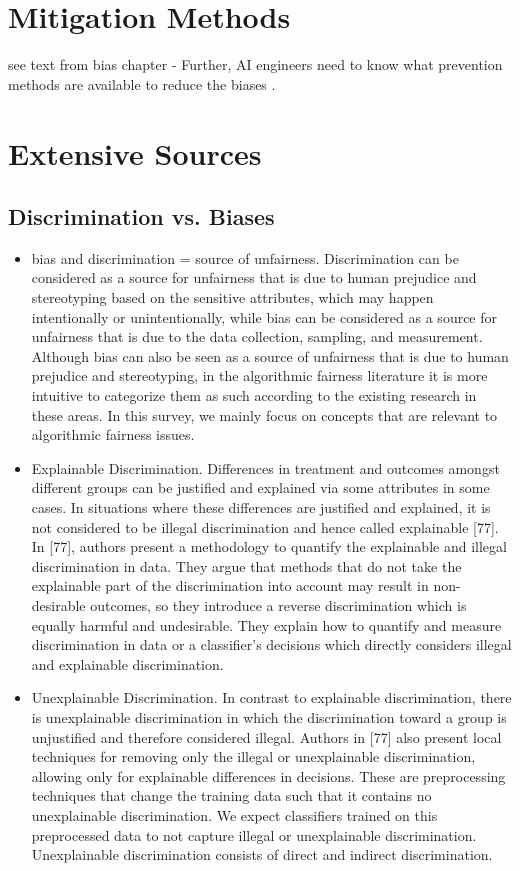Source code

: \documentclass[12pt, a4paper, oneside]{book}   	%
\newif\ifrawcitationactive
\newcommand{\rawcitationstart}{
	\color{purple}\rawcitationactivetrue
}
\begin{document}
			
		\section{Mitigation Methods}
			 see text from bias chapter - Further, \gls{AI} engineers need to know what prevention methods are available to reduce the biases \autocite{Mehrabi_2021}.
			
			
		\section{Extensive Sources}
			
			\rawcitationstart
			\subsection{Discrimination vs. Biases}
			\begin{itemize}
				\item bias and discrimination = source of unfairness. Discrimination can be considered as a source for unfairness that is due to human prejudice and stereotyping based on the sensitive attributes, which may happen intentionally or unintentionally, while bias can be considered as a source for unfairness that is due to the data collection, sampling, and measurement. Although bias can also be seen as a source of unfairness that is due to human prejudice and stereotyping, in the algorithmic fairness literature it is more intuitive to categorize them as such according to the existing research in these areas. In this survey, we mainly focus on concepts that are relevant to algorithmic fairness issues. \autocite{Mehrabi_2021}
				\item Explainable Discrimination. Differences in treatment and outcomes amongst different groups can be justified and explained via some attributes in some cases. In situations where these differences are justified and explained, it is not considered to be illegal discrimination and hence called explainable [77]. In [77], authors present a methodology to quantify the explainable and illegal discrimination in data. They argue that methods that do not take the explainable part of the discrimination into account may result in non-desirable outcomes, so they introduce a reverse discrimination which is equally harmful and undesirable. They explain how to quantify and measure discrimination in data or a classifier’s decisions which directly considers illegal and explainable discrimination.\autocite{Mehrabi_2021}
				\item Unexplainable Discrimination. In contrast to explainable discrimination, there is unexplainable discrimination in which the discrimination toward a group is unjustified and therefore considered illegal. Authors in [77] also present local techniques for removing only the illegal or unexplainable discrimination, allowing only for explainable differences in decisions. These are preprocessing techniques that change the training data such that it contains no unexplainable discrimination. We expect classifiers trained on this preprocessed data to not capture illegal or unexplainable discrimination. Unexplainable discrimination consists of direct and indirect discrimination.\autocite{Mehrabi_2021}

\end{itemize}
\end{document}
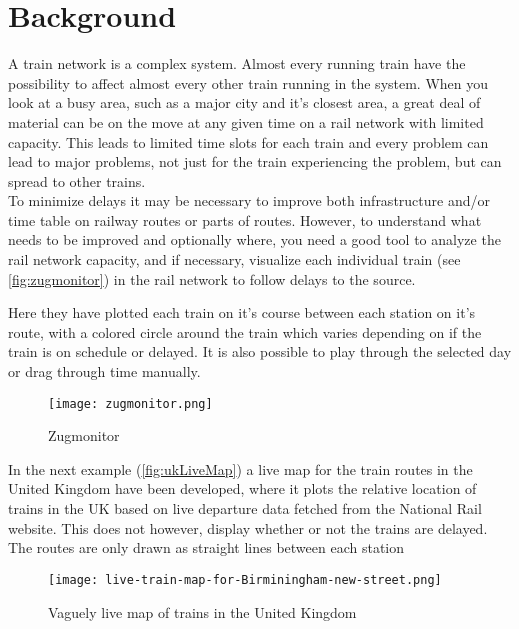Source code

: 
\chapter{Background}



A train network is a complex system. Almost every running train have the 
possibility to affect almost every other train running in the system.  When you look at a busy area, such as a major city and it's closest
area, a great deal of material can be on the move at any given time on a
rail network with limited capacity. This leads to limited time slots for each train and every
problem can lead to major problems, not just for the train experiencing the
problem, but can spread to other trains. \\

To minimize delays it may be necessary to improve both infrastructure and/or
time table on railway routes or parts of routes. However, to understand what
needs to be improved and optionally where, you need a good tool to analyze the
rail network capacity, and if necessary, visualize each individual train (see 
\vref{fig:zugmonitor}) in the rail network to follow delays to the source.

Here they have plotted each train on it's course between each station on it's
route, with a colored circle around the train which varies depending on if the
train is on schedule or delayed. It is also possible to play through the
selected day or drag through time manually.\\

\begin{figure}[!htbp]
	\texttt{[image: zugmonitor.png]}
	\caption[Zugmonitor]{Zugmonitor \cite{zugmonitor}}
	\label{fig:zugmonitor}
\end{figure}

In the next example (\vref{fig:ukLiveMap}) a live map for the train 
routes in the United Kingdom have been developed, where it plots the relative 
location of trains in the UK based on live departure data fetched from the 
National Rail website. This does not however, display whether or not the 
trains are delayed. The routes are only drawn as straight lines between each 
station

\begin{figure}[!htbp]
	\texttt{[image: live-train-map-for-Birminingham-new-street.png]}
	\caption[Vaguely live map of trains in the United Kingdom]{Vaguely live map of trains in the United Kingdom \cite{ukLiveMap}}
	\label{fig:ukLiveMap}
\end{figure}

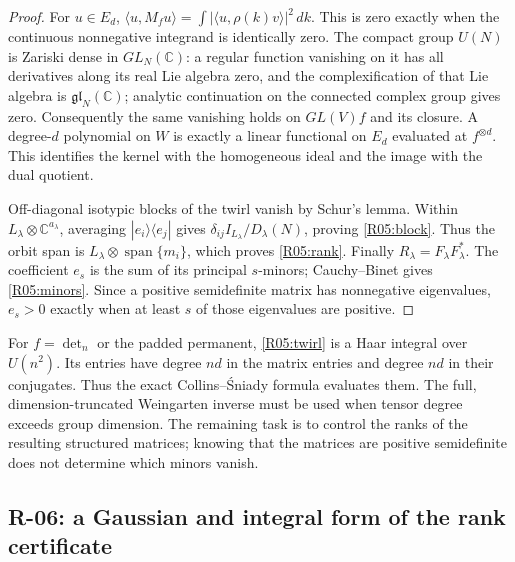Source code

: \begin{proof}
For $u\in E_d$,
$\langle u,M_fu\rangle=\int|\langle u,\rho(k)v\rangle|^2\,dk$.
This is zero exactly when the continuous nonnegative integrand is
identically zero. The compact group $U(N)$ is Zariski dense in
$GL_N(\mathbb C)$: a regular function vanishing on it has all derivatives
along its real Lie algebra zero, and the complexification of that Lie
algebra is $\mathfrak{gl}_N(\mathbb C)$; analytic continuation on the
connected complex group gives zero. Consequently the same vanishing
holds on $GL(V)f$ and its closure. A degree-$d$ polynomial on $W$ is
exactly a linear functional on $E_d$ evaluated at $f^{\otimes d}$.
This identifies the kernel with the homogeneous ideal and the image
with the dual quotient.

Off-diagonal isotypic blocks of the twirl vanish by Schur's lemma.
Within $L_\lambda\otimes\mathbb C^{a_\lambda}$, averaging
$|e_i\rangle\langle e_j|$ gives
$\delta_{ij}I_{L_\lambda}/D_\lambda(N)$, proving
\eqref{R05:block}. Thus the orbit span is
$L_\lambda\otimes\operatorname{span}\{m_i\}$, which proves
\eqref{R05:rank}. Finally $R_\lambda=F_\lambda F_\lambda^*$.
The coefficient $e_s$ is the sum of its principal $s$-minors;
Cauchy--Binet gives \eqref{R05:minors}. Since a positive semidefinite
matrix has nonnegative eigenvalues, $e_s>0$ exactly when at least $s$
of those eigenvalues are positive.
\end{proof}

For $f=\det_n$ or the padded permanent, \eqref{R05:twirl} is a Haar
integral over $U(n^2)$. Its entries have degree $nd$ in the matrix
entries and degree $nd$ in their conjugates. Thus the exact
Collins--\'Sniady formula evaluates them. The full, dimension-truncated
Weingarten inverse must be used when tensor degree exceeds group
dimension. The remaining task is to control the ranks of the resulting
structured matrices; knowing that the matrices are positive
semidefinite does not determine which minors vanish.

\subsection{R-06: a Gaussian and integral form of the rank certificate}

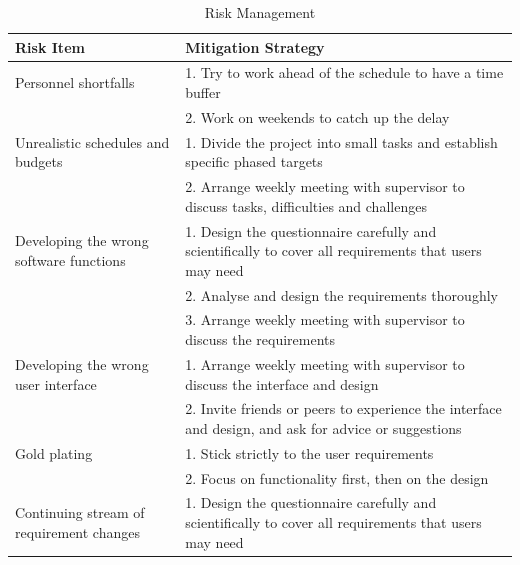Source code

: \begin{table}[H]
\centering
\caption{Risk Management}
\label{my-label}
\begin{tabular}{|p{4cm}|p{10cm}|}
\hline
\textbf{Risk Item}                       & \textbf{Mitigation Strategy}                                                                               \\ \hline
Personnel shortfalls                     & 1. Try to work ahead of the schedule to have a time buffer                                             \\
                                         & 2. Work on weekends to catch up the delay                                                              \\ \hline
Unrealistic schedules and budgets        & 1. Divide the project into small tasks and establish specific phased targets                           \\
                                         & 2. Arrange weekly meeting with supervisor to discuss tasks, difficulties and challenges                \\ \hline
Developing the wrong software functions  & 1. Design the questionnaire carefully and scientifically to cover all requirements that users may need \\
                                         & 2. Analyse and design the requirements thoroughly                                                      \\
                                         & 3. Arrange weekly meeting with supervisor to discuss the requirements                                  \\ \hline
Developing the wrong user interface      & 1. Arrange weekly meeting with supervisor to discuss the interface and design                          \\
                                         & 2. Invite friends or peers to experience the interface and design, and ask for advice or suggestions   \\ \hline
Gold plating                             & 1. Stick strictly to the user requirements                                                             \\
                                         & 2. Focus on functionality first, then on the design                                                    \\ \hline
Continuing stream of requirement changes & 1. Design the questionnaire carefully and scientifically to cover all requirements that users may need \\

\end{tabular}
\end{table}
____
Prompt
Every line above with the word "scientifically" is to be copied out.

Response to the task
Developing the wrong software functions  & 1. Design the questionnaire carefully and scientifically to cover all requirements that users may need \\
Continuing stream of requirement changes & 1. Design the questionnaire carefully and scientifically to cover all requirements that users may need \\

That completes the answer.